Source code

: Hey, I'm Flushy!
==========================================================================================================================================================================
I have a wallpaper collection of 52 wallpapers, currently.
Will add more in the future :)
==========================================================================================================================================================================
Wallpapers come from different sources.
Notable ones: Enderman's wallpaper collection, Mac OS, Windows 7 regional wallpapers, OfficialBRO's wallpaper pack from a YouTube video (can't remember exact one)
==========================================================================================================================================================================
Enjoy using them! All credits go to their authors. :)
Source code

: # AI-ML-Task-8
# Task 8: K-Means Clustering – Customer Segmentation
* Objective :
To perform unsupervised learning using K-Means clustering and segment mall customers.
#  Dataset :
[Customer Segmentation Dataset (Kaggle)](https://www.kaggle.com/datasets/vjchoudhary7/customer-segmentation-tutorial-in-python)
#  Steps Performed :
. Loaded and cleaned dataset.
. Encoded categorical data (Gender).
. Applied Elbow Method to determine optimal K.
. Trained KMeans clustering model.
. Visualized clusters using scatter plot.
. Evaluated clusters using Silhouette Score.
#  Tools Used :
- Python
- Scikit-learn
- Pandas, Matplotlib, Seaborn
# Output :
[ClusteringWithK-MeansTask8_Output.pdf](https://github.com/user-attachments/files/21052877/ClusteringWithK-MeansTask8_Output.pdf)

════

EXERCISE. All of the lines above need to be given again exactly.

ANSWER TO THIS PROBLEM.
Source code

: Hey, I'm Flushy!
==========================================================================================================================================================================
I have a wallpaper collection of 52 wallpapers, currently.
Will add more in the future :)
==========================================================================================================================================================================
Wallpapers come from different sources.
Notable ones: Enderman's wallpaper collection, Mac OS, Windows 7 regional wallpapers, OfficialBRO's wallpaper pack from a YouTube video (can't remember exact one)
==========================================================================================================================================================================
Enjoy using them! All credits go to their authors. :)
Source code

: # AI-ML-Task-8
# Task 8: K-Means Clustering – Customer Segmentation
* Objective :
To perform unsupervised learning using K-Means clustering and segment mall customers.
#  Dataset :
[Customer Segmentation Dataset (Kaggle)](https://www.kaggle.com/datasets/vjchoudhary7/customer-segmentation-tutorial-in-python)
#  Steps Performed :
. Loaded and cleaned dataset.
. Encoded categorical data (Gender).
. Applied Elbow Method to determine optimal K.
. Trained KMeans clustering model.
. Visualized clusters using scatter plot.
. Evaluated clusters using Silhouette Score.
#  Tools Used :
- Python
- Scikit-learn
- Pandas, Matplotlib, Seaborn
# Output :
[ClusteringWithK-MeansTask8_Output.pdf](https://github.com/user-attachments/files/21052877/ClusteringWithK-MeansTask8_Output.pdf)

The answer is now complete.